Requirement:
Once the line containing "6. OPL1000 will" is found in the records below, return it and each following line exactly, up to and including the line containing "通过第三方服务进行的鱼叉式攻击是鱼叉式攻", and nothing else.

Information provided:
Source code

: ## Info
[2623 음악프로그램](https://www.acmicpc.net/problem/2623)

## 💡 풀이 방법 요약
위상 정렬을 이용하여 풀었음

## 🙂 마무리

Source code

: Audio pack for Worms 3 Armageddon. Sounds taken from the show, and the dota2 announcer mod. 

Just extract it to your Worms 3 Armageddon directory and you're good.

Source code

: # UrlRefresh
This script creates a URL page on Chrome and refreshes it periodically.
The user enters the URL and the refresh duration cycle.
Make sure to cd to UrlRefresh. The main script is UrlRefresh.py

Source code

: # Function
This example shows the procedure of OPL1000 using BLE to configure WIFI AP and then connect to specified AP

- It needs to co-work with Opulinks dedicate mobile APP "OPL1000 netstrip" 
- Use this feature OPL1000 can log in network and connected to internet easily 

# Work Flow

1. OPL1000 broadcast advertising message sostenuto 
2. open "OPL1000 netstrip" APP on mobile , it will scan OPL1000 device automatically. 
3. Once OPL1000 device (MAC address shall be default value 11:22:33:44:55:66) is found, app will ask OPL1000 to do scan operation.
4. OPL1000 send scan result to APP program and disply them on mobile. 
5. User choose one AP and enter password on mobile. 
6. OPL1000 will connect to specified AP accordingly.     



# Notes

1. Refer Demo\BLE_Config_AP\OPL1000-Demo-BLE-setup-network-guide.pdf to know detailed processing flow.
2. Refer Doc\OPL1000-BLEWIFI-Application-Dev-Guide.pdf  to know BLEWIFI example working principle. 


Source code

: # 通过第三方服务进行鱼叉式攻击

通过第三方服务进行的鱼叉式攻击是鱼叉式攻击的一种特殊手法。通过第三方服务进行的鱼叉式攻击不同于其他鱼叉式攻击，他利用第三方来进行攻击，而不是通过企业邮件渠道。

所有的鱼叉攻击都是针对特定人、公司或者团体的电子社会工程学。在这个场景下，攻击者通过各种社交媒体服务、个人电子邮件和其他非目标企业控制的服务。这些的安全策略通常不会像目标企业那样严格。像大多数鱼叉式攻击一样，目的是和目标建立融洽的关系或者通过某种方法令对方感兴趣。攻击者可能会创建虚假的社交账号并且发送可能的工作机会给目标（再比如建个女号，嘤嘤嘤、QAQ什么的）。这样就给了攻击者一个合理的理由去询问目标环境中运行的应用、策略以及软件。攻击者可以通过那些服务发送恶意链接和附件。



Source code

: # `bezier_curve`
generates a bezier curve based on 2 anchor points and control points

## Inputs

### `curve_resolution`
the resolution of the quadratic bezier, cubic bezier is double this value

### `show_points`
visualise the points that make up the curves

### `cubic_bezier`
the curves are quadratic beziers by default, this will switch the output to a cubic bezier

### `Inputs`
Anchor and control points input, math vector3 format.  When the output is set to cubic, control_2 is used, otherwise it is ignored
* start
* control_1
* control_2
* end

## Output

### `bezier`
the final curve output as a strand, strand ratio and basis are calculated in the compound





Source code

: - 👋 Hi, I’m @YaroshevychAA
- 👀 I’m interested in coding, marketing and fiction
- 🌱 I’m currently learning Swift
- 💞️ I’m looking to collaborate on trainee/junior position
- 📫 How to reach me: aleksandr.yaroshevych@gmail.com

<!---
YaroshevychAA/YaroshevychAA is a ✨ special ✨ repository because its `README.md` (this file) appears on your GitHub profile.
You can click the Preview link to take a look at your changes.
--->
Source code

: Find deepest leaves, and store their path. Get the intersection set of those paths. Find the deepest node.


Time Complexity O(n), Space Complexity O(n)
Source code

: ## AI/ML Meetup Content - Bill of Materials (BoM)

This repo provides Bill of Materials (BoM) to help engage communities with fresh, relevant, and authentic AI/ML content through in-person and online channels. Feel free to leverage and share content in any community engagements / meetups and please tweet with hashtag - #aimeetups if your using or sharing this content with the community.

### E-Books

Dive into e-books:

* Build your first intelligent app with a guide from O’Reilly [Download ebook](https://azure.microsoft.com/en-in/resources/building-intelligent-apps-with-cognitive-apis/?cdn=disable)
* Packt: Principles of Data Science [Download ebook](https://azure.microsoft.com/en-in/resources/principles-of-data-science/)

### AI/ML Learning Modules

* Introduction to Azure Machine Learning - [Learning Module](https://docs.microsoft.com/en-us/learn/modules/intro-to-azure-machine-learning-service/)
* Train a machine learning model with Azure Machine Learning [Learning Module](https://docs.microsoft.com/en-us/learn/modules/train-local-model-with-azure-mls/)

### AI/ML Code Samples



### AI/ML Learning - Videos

Result of this exercise:
6. OPL1000 will connect to specified AP accordingly.     



# Notes

1. Refer Demo\BLE_Config_AP\OPL1000-Demo-BLE-setup-network-guide.pdf to know detailed processing flow.
2. Refer Doc\OPL1000-BLEWIFI-Application-Dev-Guide.pdf  to know BLEWIFI example working principle. 


Source code

: # 通过第三方服务进行鱼叉式攻击

通过第三方服务进行的鱼叉式攻击是鱼叉式攻击的一种特殊手法。通过第三方服务进行的鱼叉式攻击不同于其他鱼叉式攻击，他利用第三方来进行攻击，而不是通过企业邮件渠道。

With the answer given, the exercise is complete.